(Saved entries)
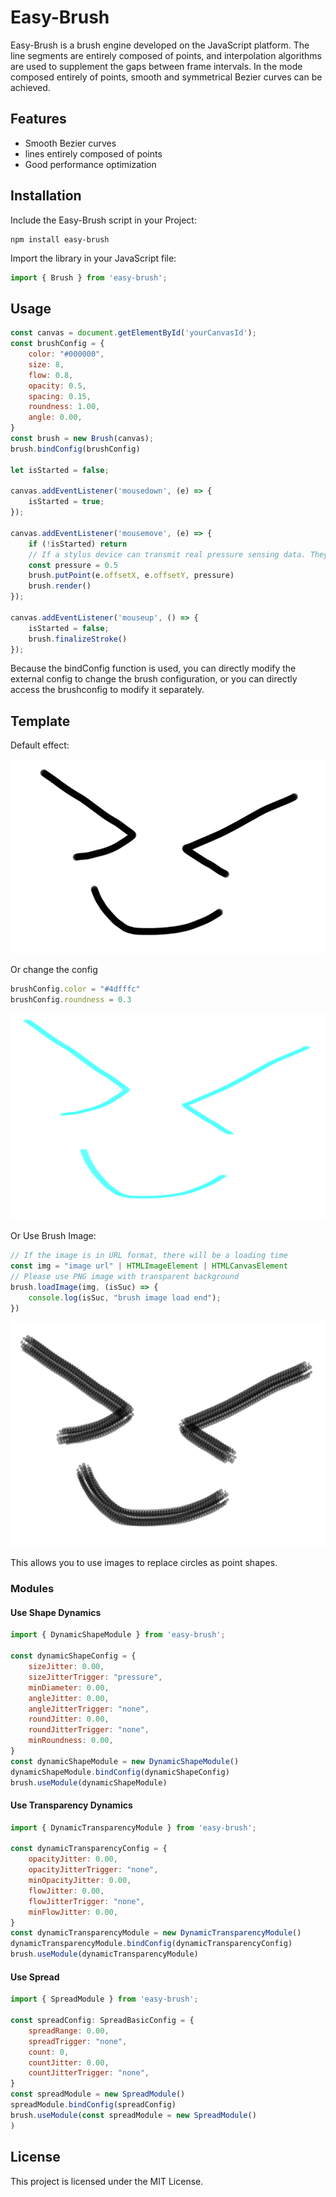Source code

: # Easy-Brush

Easy-Brush is a brush engine developed on the JavaScript platform. The line segments are entirely composed of points, and interpolation algorithms are used to supplement the gaps between frame intervals. In the mode composed entirely of points, smooth and symmetrical Bezier curves can be achieved.

## Features

- Smooth Bezier curves
- lines entirely composed of points
- Good performance optimization

## Installation

Include the Easy-Brush script in your Project:

```shell
npm install easy-brush
```

Import the library in your JavaScript file:

```javascript
import { Brush } from 'easy-brush';
```

## Usage

```javascript
const canvas = document.getElementById('yourCanvasId');
const brushConfig = {
    color: "#000000",
    size: 8,
    flow: 0.8,
    opacity: 0.5,
    spacing: 0.15,
    roundness: 1.00,
    angle: 0.00,
}
const brush = new Brush(canvas);
brush.bindConfig(brushConfig)

let isStarted = false;

canvas.addEventListener('mousedown', (e) => {
    isStarted = true;
});

canvas.addEventListener('mousemove', (e) => {
    if (!isStarted) return
    // If a stylus device can transmit real pressure sensing data. They can usually be obtained during events (e)
    const pressure = 0.5
    brush.putPoint(e.offsetX, e.offsetY, pressure)
    brush.render()
});

canvas.addEventListener('mouseup', () => {
    isStarted = false;
    brush.finalizeStroke()
});
```

Because the bindConfig function is used, you can directly modify the external config to change the brush configuration, or you can directly access the brushconfig to modify it separately.

## Template
Default effect:

![Default effect](https://github.com/DQLean/Easy-Brush/blob/main/docs/1.png "Default effect")

Or change the config
```javascript
brushConfig.color = "#4dfffc"
brushConfig.roundness = 0.3
```

![Dense effect](https://github.com/DQLean/Easy-Brush/blob/main/docs/2.png "Dense effect")

Or Use Brush Image:
```javascript
// If the image is in URL format, there will be a loading time
const img = "image url" | HTMLImageElement | HTMLCanvasElement
// Please use PNG image with transparent background
brush.loadImage(img, (isSuc) => {
    console.log(isSuc, "brush image load end");
})
```
![Use Brush Image](https://github.com/DQLean/Easy-Brush/blob/main/docs/3.png "Use Brush Image")

This allows you to use images to replace circles as point shapes.

### Modules
#### Use Shape Dynamics
```javascript
import { DynamicShapeModule } from 'easy-brush';

const dynamicShapeConfig = {
    sizeJitter: 0.00,
    sizeJitterTrigger: "pressure",
    minDiameter: 0.00,
    angleJitter: 0.00,
    angleJitterTrigger: "none",
    roundJitter: 0.00,
    roundJitterTrigger: "none",
    minRoundness: 0.00,
}
const dynamicShapeModule = new DynamicShapeModule()
dynamicShapeModule.bindConfig(dynamicShapeConfig)
brush.useModule(dynamicShapeModule)
```

#### Use Transparency Dynamics
```javascript
import { DynamicTransparencyModule } from 'easy-brush';

const dynamicTransparencyConfig = {
    opacityJitter: 0.00,
    opacityJitterTrigger: "none",
    minOpacityJitter: 0.00,
    flowJitter: 0.00,
    flowJitterTrigger: "none",
    minFlowJitter: 0.00,
}
const dynamicTransparencyModule = new DynamicTransparencyModule()
dynamicTransparencyModule.bindConfig(dynamicTransparencyConfig)
brush.useModule(dynamicTransparencyModule)
```

#### Use Spread
```javascript
import { SpreadModule } from 'easy-brush';

const spreadConfig: SpreadBasicConfig = {
    spreadRange: 0.00,
    spreadTrigger: "none",
    count: 0,
    countJitter: 0.00,
    countJitterTrigger: "none",
}
const spreadModule = new SpreadModule()
spreadModule.bindConfig(spreadConfig)
brush.useModule(const spreadModule = new SpreadModule()
)
```

## License
This project is licensed under the MIT License.
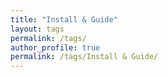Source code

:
 ```yaml
---
title: "Install & Guide"
layout: tags
permalink: /tags/
author_profile: true
permalink: /tags/Install & Guide/
---
```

▶ ASSIGNED TASK: Search the entries above for "from". Return every line that has it.

▶ ANSWER TO THIS PROBLEM:
import { Brush } from 'easy-brush';
import { DynamicShapeModule } from 'easy-brush';
import { DynamicTransparencyModule } from 'easy-brush';
import { SpreadModule } from 'easy-brush';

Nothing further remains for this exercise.